* WHAT YOU WILL DO: Report every line of the records that contains the word "replicate".

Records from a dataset

━━━━━━━━━━

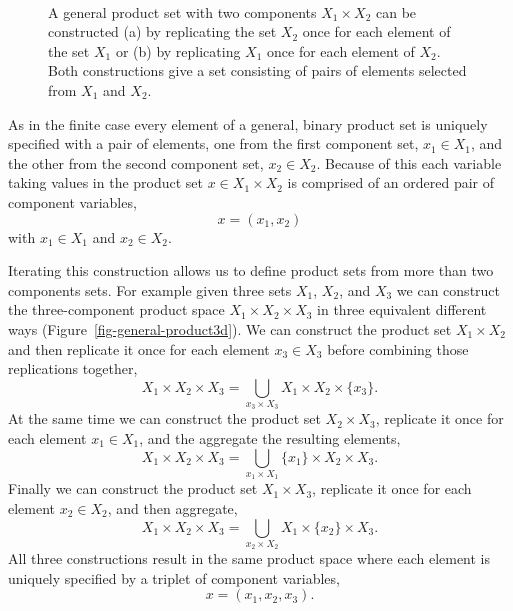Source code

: \documentclass[
  letterpaper,
  DIV=11,
  numbers=noendperiod]{scrartcl}
\begin{document}
\begin{figure}
\begin{minipage}[t]{0.90\linewidth}
{{}

}

\subcaption{\label{fig-general-product2d-1}}
\end{minipage}%
%
\begin{minipage}[t]{0.05\linewidth}

{\centering 

~

}

\end{minipage}%

\caption{\label{fig-general-product2d}A general product set with two
components \(X_{1} \times X_{2}\) can be constructed (a) by replicating
the set \(X_{2}\) once for each element of the set \(X_{1}\) or (b) by
replicating \(X_{1}\) once for each element of \(X_{2}\). Both
constructions give a set consisting of pairs of elements selected from
\(X_{1}\) and \(X_{2}\).}

\end{figure}

As in the finite case every element of a general, binary product set is
uniquely specified with a pair of elements, one from the first component
set, \(x_{1} \in X_{1}\), and the other from the second component set,
\(x_{2} \in X_{2}\). Because of this each variable taking values in the
product set \(x \in X_{1} \times X_{2}\) is comprised of an ordered pair
of component variables, \[
x = ( x_{1}, x_{2} )
\] with \(x_{1} \in X_{1}\) and \(x_{2} \in X_{2}\).

Iterating this construction allows us to define product sets from more
than two components sets. For example given three sets \(X_{1}\),
\(X_{2}\), and \(X_{3}\) we can construct the three-component product
space \(X_{1} \times X_{2} \times X_{3}\) in three equivalent different
ways (Figure~\ref{fig-general-product3d}). We can construct the product
set \(X_{1} \times X_{2}\) and then replicate it once for each element
\(x_{3} \in X_{3}\) before combining those replications together, \[
X_{1} \times X_{2} \times X_{3}
=
\bigcup_{ x_{3} \times X_{3} } X_{1} \times X_{2} \times \{ x_{3} \}.
\] At the same time we can construct the product set
\(X_{2} \times X_{3}\), replicate it once for each element
\(x_{1} \in X_{1}\), and the aggregate the resulting elements, \[
X_{1} \times X_{2} \times X_{3}
=
\bigcup_{ x_{1} \times X_{1} } \{ x_{1} \} \times X_{2} \times X_{3}.
\] Finally we can construct the product set \(X_{1} \times X_{3}\),
replicate it once for each element \(x_{2} \in X_{2}\), and then
aggregate, \[
X_{1} \times X_{2} \times X_{3}
=
\bigcup_{ x_{2} \times X_{2} } X_{1} \times \{ x_{2} \} \times X_{3}.
\] All three constructions result in the same product space where each
element is uniquely specified by a triplet of component variables, \[
x = (x_{1}, x_{2}, x_{3}).
\]
\end{document}
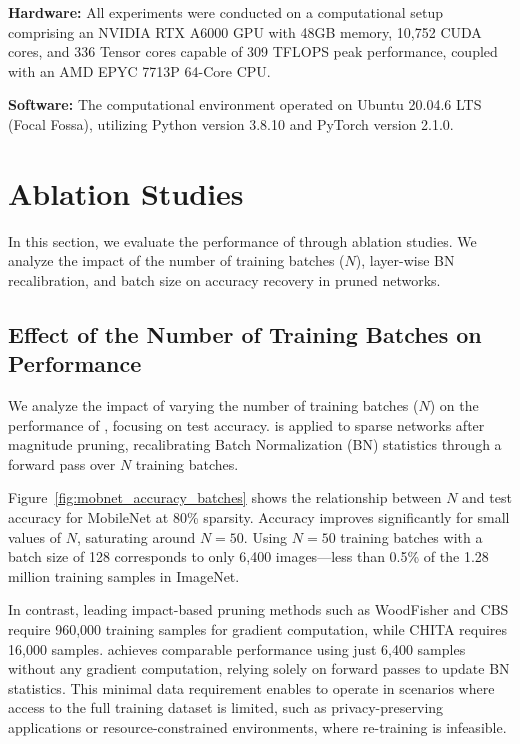 \textbf{Hardware:}  
All experiments were conducted on a computational setup comprising an NVIDIA RTX A6000 GPU with 48GB memory, 10,752 CUDA cores, and 336 Tensor cores capable of 309 TFLOPS peak performance, coupled with an AMD EPYC 7713P 64-Core CPU.

\textbf{Software:}  
The computational environment operated on Ubuntu 20.04.6 LTS (Focal Fossa), utilizing Python version 3.8.10 and PyTorch version 2.1.0.






\section{Ablation Studies}\label{sec:appendix}
In this section, we evaluate the performance of \REFLOW{} through ablation studies. We analyze the impact of the number of training batches (\(N\)), layer-wise BN recalibration, and batch size on accuracy recovery in pruned networks.


\subsection{Effect of the Number of Training Batches on Performance}\label{sec:Ablation_batches}

We analyze the impact of varying the number of training batches (\(N\)) on the performance of \REFLOW{}, focusing on test accuracy. \REFLOW{} is applied to sparse networks after magnitude pruning, recalibrating Batch Normalization (BN) statistics through a forward pass over \(N\) training batches. 

Figure~\ref{fig:mobnet_accuracy_batches} shows the relationship between \(N\) and test accuracy for MobileNet at 80\% sparsity. Accuracy improves significantly for small values of \(N\), saturating around \(N = 50\). Using \(N = 50\) training batches with a batch size of 128 corresponds to only 6,400 images—less than 0.5\% of the 1.28 million training samples in ImageNet.

In contrast, leading impact-based pruning methods such as WoodFisher \cite{WoodFisher} and CBS \cite{CBS} require 960,000 training samples for gradient computation, while CHITA \cite{CHITA} requires 16,000 samples. \REFLOW{} achieves comparable performance using just 6,400 samples without any gradient computation, relying solely on forward passes to update BN statistics. This minimal data requirement enables \REFLOW{} to operate in scenarios where access to the full training dataset is limited, such as privacy-preserving applications or resource-constrained environments, where re-training is infeasible.




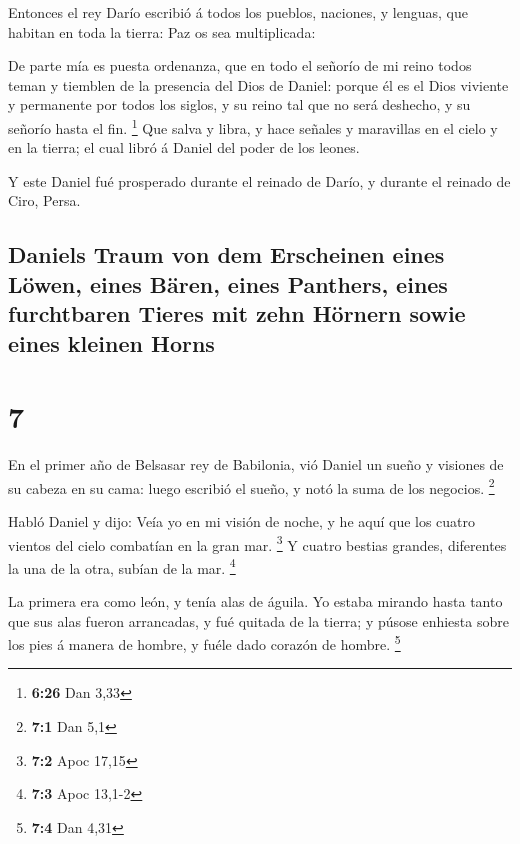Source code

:  Entonces el rey Darío escribió á todos los pueblos,
naciones, y lenguas, que habitan en toda la tierra: Paz os sea
multiplicada:

 De parte mía es puesta ordenanza, que en todo el señorío
de mi reino todos teman y tiemblen de la presencia del Dios de Daniel:
porque él es el Dios viviente y permanente por todos los siglos, y su
reino tal que no será deshecho, y su señorío hasta el fin. \footnote{\textbf{6:26}
  Dan 3,33}  Que salva y libra, y hace señales y maravillas
en el cielo y en la tierra; el cual libró á Daniel del poder de los
leones.

 Y este Daniel fué prosperado durante el reinado de Darío,
y durante el reinado de Ciro, Persa.

\hypertarget{daniels-traum-von-dem-erscheinen-eines-luxf6wen-eines-buxe4ren-eines-panthers-eines-furchtbaren-tieres-mit-zehn-huxf6rnern-sowie-eines-kleinen-horns}{%
\subsection{Daniels Traum von dem Erscheinen eines Löwen, eines Bären,
eines Panthers, eines furchtbaren Tieres mit zehn Hörnern sowie eines
kleinen
Horns}\label{daniels-traum-von-dem-erscheinen-eines-luxf6wen-eines-buxe4ren-eines-panthers-eines-furchtbaren-tieres-mit-zehn-huxf6rnern-sowie-eines-kleinen-horns}}

\hypertarget{section-6}{%
\section{7}\label{section-6}}

 En el primer año de Belsasar rey de Babilonia, vió Daniel
un sueño y visiones de su cabeza en su cama: luego escribió el sueño, y
notó la suma de los negocios. \footnote{\textbf{7:1} Dan 5,1}

 Habló Daniel y dijo: Veía yo en mi visión de noche, y he
aquí que los cuatro vientos del cielo combatían en la gran mar.
\footnote{\textbf{7:2} Apoc 17,15}  Y cuatro bestias
grandes, diferentes la una de la otra, subían de la mar. \footnote{\textbf{7:3}
  Apoc 13,1-2}

 La primera era como león, y tenía alas de águila. Yo estaba
mirando hasta tanto que sus alas fueron arrancadas, y fué quitada de la
tierra; y púsose enhiesta sobre los pies á manera de hombre, y fuéle
dado corazón de hombre. \footnote{\textbf{7:4} Dan 4,31}

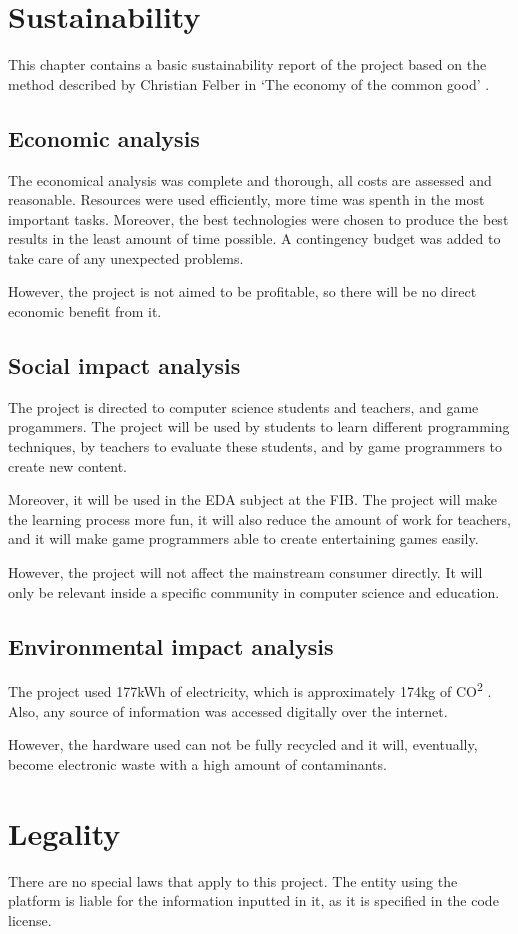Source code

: \documentclass[a4paper,11pt,titlepage,abstract,numbers=noenddot,automark,mnsy,intlimits,rgb,dvipsnames]{report}
\begin{document}
\chapter{Sustainability}
This chapter contains a basic sustainability report of the project based on the method described by
Christian Felber in `The economy of the common good' \cite{sustainability_report}.
\section{Economic analysis}
The economical analysis was complete and thorough, all costs are assessed and reasonable.
Resources were used efficiently, more time was spenth in the most important tasks. Moreover, the best technologies
were chosen to produce the best results in the least amount of time possible. A contingency budget was added
to take care of any unexpected problems.

However, the project is not aimed to be profitable, so there will be no direct economic benefit from it.
\section{Social impact analysis}
The project is directed to computer science students and teachers, and game progammers. The project
will be used by students to learn different programming techniques, by teachers to evaluate these students, and
by game programmers to create new content.

Moreover, it will be used in the EDA subject at the FIB. The project will make the learning process more fun, it will also
reduce the amount of work for teachers, and it will make game programmers able to create entertaining games easily.

However, the project will not affect the mainstream consumer directly. It will only be relevant inside a specific
community in computer science and education.
\section{Environmental impact analysis}
The project used 177kWh of electricity, which is approximately 174kg of CO\textsuperscript{2} \cite{co2}.
Also, any source of information was accessed digitally over the internet.

However, the hardware used can not be fully recycled and it will, eventually, become electronic waste
with a high amount of contaminants.
\chapter{Legality}
There are no special laws that apply to this project. The entity using the platform
is liable for the information inputted in it, as it is specified in the code license.
\end{document}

━━━━━━━━━━

* RESULT FOR THIS EXERCISE:
set \(X_{1} \times X_{2}\) and then replicate it once for each element
\(X_{2} \times X_{3}\), replicate it once for each element
replicate it once for each element \(x_{2} \in X_{2}\), and then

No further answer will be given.